*** Extracted information Section Begins ***

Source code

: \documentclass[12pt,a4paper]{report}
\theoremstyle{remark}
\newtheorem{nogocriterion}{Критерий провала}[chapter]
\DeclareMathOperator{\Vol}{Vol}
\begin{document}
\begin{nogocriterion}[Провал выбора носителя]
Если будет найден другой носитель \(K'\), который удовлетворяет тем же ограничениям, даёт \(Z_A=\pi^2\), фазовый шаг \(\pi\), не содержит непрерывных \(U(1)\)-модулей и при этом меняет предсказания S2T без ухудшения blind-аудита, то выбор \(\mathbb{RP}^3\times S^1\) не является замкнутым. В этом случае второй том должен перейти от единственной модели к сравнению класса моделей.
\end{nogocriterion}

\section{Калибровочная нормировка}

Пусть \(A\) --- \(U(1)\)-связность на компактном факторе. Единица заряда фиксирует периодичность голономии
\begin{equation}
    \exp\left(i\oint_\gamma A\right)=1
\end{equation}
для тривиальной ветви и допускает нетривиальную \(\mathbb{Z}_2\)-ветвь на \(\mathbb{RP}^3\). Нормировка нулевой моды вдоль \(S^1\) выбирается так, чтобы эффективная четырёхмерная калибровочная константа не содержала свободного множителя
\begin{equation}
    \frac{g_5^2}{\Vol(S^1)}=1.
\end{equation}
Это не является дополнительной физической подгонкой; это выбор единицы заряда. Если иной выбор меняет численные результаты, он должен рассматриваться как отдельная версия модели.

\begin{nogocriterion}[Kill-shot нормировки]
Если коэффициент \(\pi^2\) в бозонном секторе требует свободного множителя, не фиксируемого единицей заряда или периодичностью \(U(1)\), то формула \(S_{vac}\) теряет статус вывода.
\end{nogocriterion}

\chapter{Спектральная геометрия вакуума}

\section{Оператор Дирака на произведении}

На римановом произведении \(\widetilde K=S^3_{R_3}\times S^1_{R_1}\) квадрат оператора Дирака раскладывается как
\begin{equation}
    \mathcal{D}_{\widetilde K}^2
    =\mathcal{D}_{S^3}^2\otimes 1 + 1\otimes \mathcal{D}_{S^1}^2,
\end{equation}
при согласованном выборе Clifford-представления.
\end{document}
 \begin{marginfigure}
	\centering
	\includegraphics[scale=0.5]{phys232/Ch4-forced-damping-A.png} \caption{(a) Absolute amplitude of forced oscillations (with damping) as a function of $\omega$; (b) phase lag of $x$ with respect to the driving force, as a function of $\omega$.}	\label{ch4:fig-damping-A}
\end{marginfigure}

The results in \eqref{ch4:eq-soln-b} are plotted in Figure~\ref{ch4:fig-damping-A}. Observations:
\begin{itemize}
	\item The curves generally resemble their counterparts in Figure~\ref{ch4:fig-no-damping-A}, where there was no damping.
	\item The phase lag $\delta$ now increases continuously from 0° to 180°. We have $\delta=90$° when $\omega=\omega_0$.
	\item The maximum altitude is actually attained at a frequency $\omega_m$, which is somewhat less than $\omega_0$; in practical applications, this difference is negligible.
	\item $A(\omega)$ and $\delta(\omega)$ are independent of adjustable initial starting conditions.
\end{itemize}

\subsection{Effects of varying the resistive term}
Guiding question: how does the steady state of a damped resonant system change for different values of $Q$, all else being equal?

*** Extracted information Section Ends ***

What the task requires
Filter the entries above and copy only the lines that hold "damping".

Written solution
	\includegraphics[scale=0.5]{phys232/Ch4-forced-damping-A.png} \caption{(a) Absolute amplitude of forced oscillations (with damping) as a function of $\omega$; (b) phase lag of $x$ with respect to the driving force, as a function of $\omega$.}	\label{ch4:fig-damping-A}
The results in \eqref{ch4:eq-soln-b} are plotted in Figure~\ref{ch4:fig-damping-A}. Observations:
	\item The curves generally resemble their counterparts in Figure~\ref{ch4:fig-no-damping-A}, where there was no damping.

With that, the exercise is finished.